Isn’t that counterintuitive? Geometry is all angles and straight lines, but isn’t nature much more chaotic?
Nature seems very chaotic, but if you focus in on nature, like on an atom or a molecule, you’ll find out that it mimics the solar system and the galaxy. Our galaxy spins—it’s called a spiral galaxy—and so do atoms and molecules. Our DNA is a spiral and it’s a phi ratio spiral, which is a spiral in the ‘golden ratio’ that is everywhere in nature. We do live in a chaotic world and I want our young people to realize that the world is not as chaotic as they think, that if they focus and observe the world around them they will find order and harmony throughout the cosmos. It’s important, I think, for us to mimic that.
Is geometry a better tool for illustrating that harmony and order than, say, physics or chemistry?
Well, it all goes together. Geometry is an integral part of other sciences that has often been overlooked. Algebra, physics and chemistry all go into it. In a way, there’s really not a discrepancy between any of the sciences and the amazing thing about geometry is that it’s really ubiquitous—it really is everywhere. Our entire bodies, for example, show different cases of the phi ratio: the dimensions of our hands, faces and limbs.
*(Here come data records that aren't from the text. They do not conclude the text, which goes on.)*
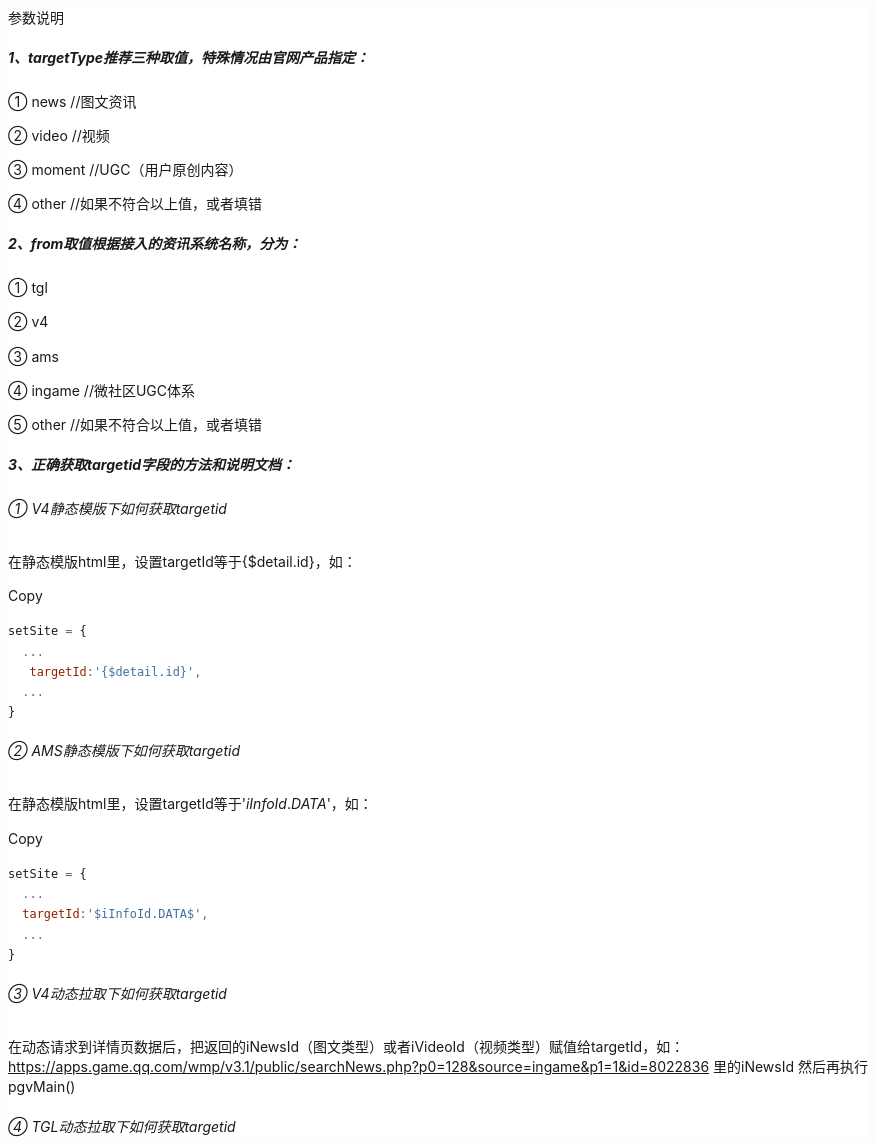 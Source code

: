 参数说明

##### 1、targetType推荐三种取值，特殊情况由官网产品指定：

① news //图文资讯

② video //视频

③ moment //UGC（用户原创内容）

④ other //如果不符合以上值，或者填错

##### 2、from取值根据接入的资讯系统名称，分为：

① tgl

② v4

③ ams

④ ingame //微社区UGC体系

⑤ other //如果不符合以上值，或者填错

##### 3、正确获取targetid字段的方法和说明文档：

######  ① V4静态模版下如何获取targetid

在静态模版html里，设置targetId等于{$detail.id}，如：

Copy

```javascript
setSite = {
  ...
   targetId:'{$detail.id}',
  ...
}
```

###### ② AMS静态模版下如何获取targetid

在静态模版html里，设置targetId等于'$iInfoId.DATA$'，如：

Copy

```javascript
setSite = {
  ...
  targetId:'$iInfoId.DATA$',
  ...
}
```

###### ③ V4动态拉取下如何获取targetid

在动态请求到详情页数据后，把返回的iNewsId（图文类型）或者iVideoId（视频类型）赋值给targetId，如： https://apps.game.qq.com/wmp/v3.1/public/searchNews.php?p0=128&source=ingame&p1=1&id=8022836 里的iNewsId 然后再执行pgvMain()

###### ④ TGL动态拉取下如何获取targetid
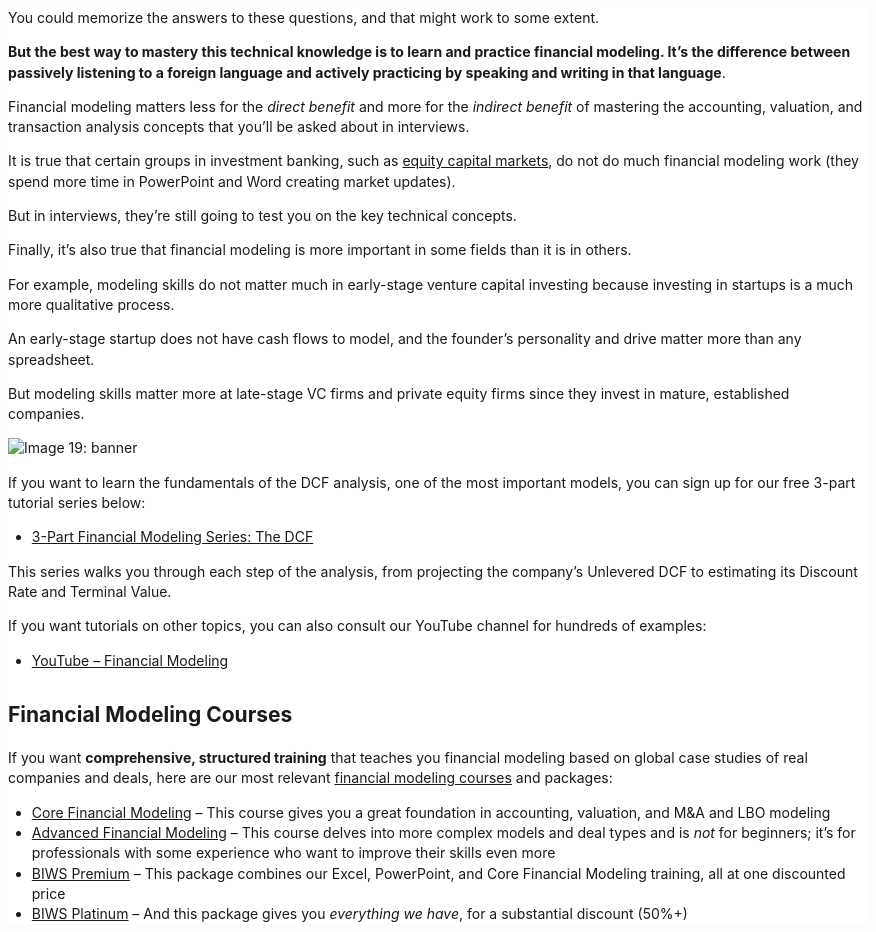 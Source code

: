 You could memorize the answers to these questions, and that might work to some extent.

**But the best way to mastery this technical knowledge is to learn and practice financial modeling. It’s the difference between passively listening to a foreign language and actively practicing by speaking and writing in that language**.

Financial modeling matters less for the _direct benefit_ and more for the _indirect benefit_ of mastering the accounting, valuation, and transaction analysis concepts that you’ll be asked about in interviews.

It is true that certain groups in investment banking, such as [equity capital markets](https://mergersandinquisitions.com/equity-capital-markets/), do not do much financial modeling work (they spend more time in PowerPoint and Word creating market updates).

But in interviews, they’re still going to test you on the key technical concepts.

Finally, it’s also true that financial modeling is more important in some fields than it is in others.

For example, modeling skills do not matter much in early-stage venture capital investing because investing in startups is a much more qualitative process.

An early-stage startup does not have cash flows to model, and the founder’s personality and drive matter more than any spreadsheet.

But modeling skills matter more at late-stage VC firms and private equity firms since they invest in mature, established companies.

![Image 19: banner](https://mi-uploads-live.s3.amazonaws.com/wp-content/uploads/2021/04/22070536/learning.jpg)

If you want to learn the fundamentals of the DCF analysis, one of the most important models, you can sign up for our free 3-part tutorial series below:

*   [3-Part Financial Modeling Series: The DCF](https://breakingintowallstreet.com/free-tutorials/?utm_source=mandi_cat_fm&utm_medium=referral&utm_campaign=mergersandinquisitionsreferral)

This series walks you through each step of the analysis, from projecting the company’s Unlevered DCF to estimating its Discount Rate and Terminal Value.

If you want tutorials on other topics, you can also consult our YouTube channel for hundreds of examples:

*   [YouTube – Financial Modeling](https://www.youtube.com/user/financialmodeling/videos)

Financial Modeling Courses
--------------------------

If you want **comprehensive, structured training** that teaches you financial modeling based on global case studies of real companies and deals, here are our most relevant [financial modeling courses](https://breakingintowallstreet.com/breaking-into-wall-street-courses/?utm_source=mandi_cat_fm&utm_medium=referral&utm_campaign=mergersandinquisitionsreferral) and packages:

*   [Core Financial Modeling](https://breakingintowallstreet.com/core-financial-modeling/?utm_source=mandi_cat_fm&utm_medium=referral&utm_campaign=mergersandinquisitionsreferral) – This course gives you a great foundation in accounting, valuation, and M&A and LBO modeling
*   [Advanced Financial Modeling](https://breakingintowallstreet.com/advanced-financial-modeling/?utm_source=mandi_cat_fm&utm_medium=referral&utm_campaign=mergersandinquisitionsreferral) – This course delves into more complex models and deal types and is _not_ for beginners; it’s for professionals with some experience who want to improve their skills even more
*   [BIWS Premium](https://breakingintowallstreet.com/biws-premium/?utm_source=mandi_cat_fm&utm_medium=referral&utm_campaign=mergersandinquisitionsreferral) – This package combines our Excel, PowerPoint, and Core Financial Modeling training, all at one discounted price
*   [BIWS Platinum](https://breakingintowallstreet.com/platinum/?utm_source=mandi_cat_fm&utm_medium=referral&utm_campaign=mergersandinquisitionsreferral) – And this package gives you _everything we have_, for a substantial discount (50%+)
Silicon, which is used to make solar panels, is tetrahedronal. The tetrahedron is the simplest of the five Platonic solids.
You’ve mentioned the Platonic solids before; what’s that about?
Well, the Platonic solids are like the building blocks of nature. There are only five, three-dimensional shapes you can come up with that have all their sides, faces and angles exactly equal. There’s the tetrahedron, the cube, the octahedron, which has eight sides, the dodecahedron, which is 12, and the icosahedron, which has 20 sides. I teach this to the kids so that they get a real basis for what the world is all about. There may be one or two kids in the group that remember that and will go somewhere with it. They’ll look back and they’ll always remember the Geometry Man because that’s really what the whole thing with the costume is all about: to help them remember.
What’s the age range for your presentation
?
The material is universally legitimate. When my nephew’s little boy was about 3, I made him a dodecahedron and gave it to him and he loved it. Whenever I went over there I would ask him, ‘Where’s your dodecahedron?’ and he would run to go and get it. He knew what it was and he could even say it! Now he’s about 6 and I gave him a tetrahedron and he knows that too. I have also done at least four workshops on what I call sacred geometry with adults, and we get more in-depth with it. Part of it is geometry of creation. Another aspect of the workshop is the geometry of nature, and another aspect is the geometry of human conceptualization. What geometry can do is show you that with all the apparent chaos that we think we see around us in the world, when we start to understand the basic ideas that put it all together, it can bring us back to unity. Really it all comes from one source, and that’s when I get into more spiritual aspects of geometry, that there is just one mind and it’s a divine mind and it’s a spiritual mind and all of creation came from that.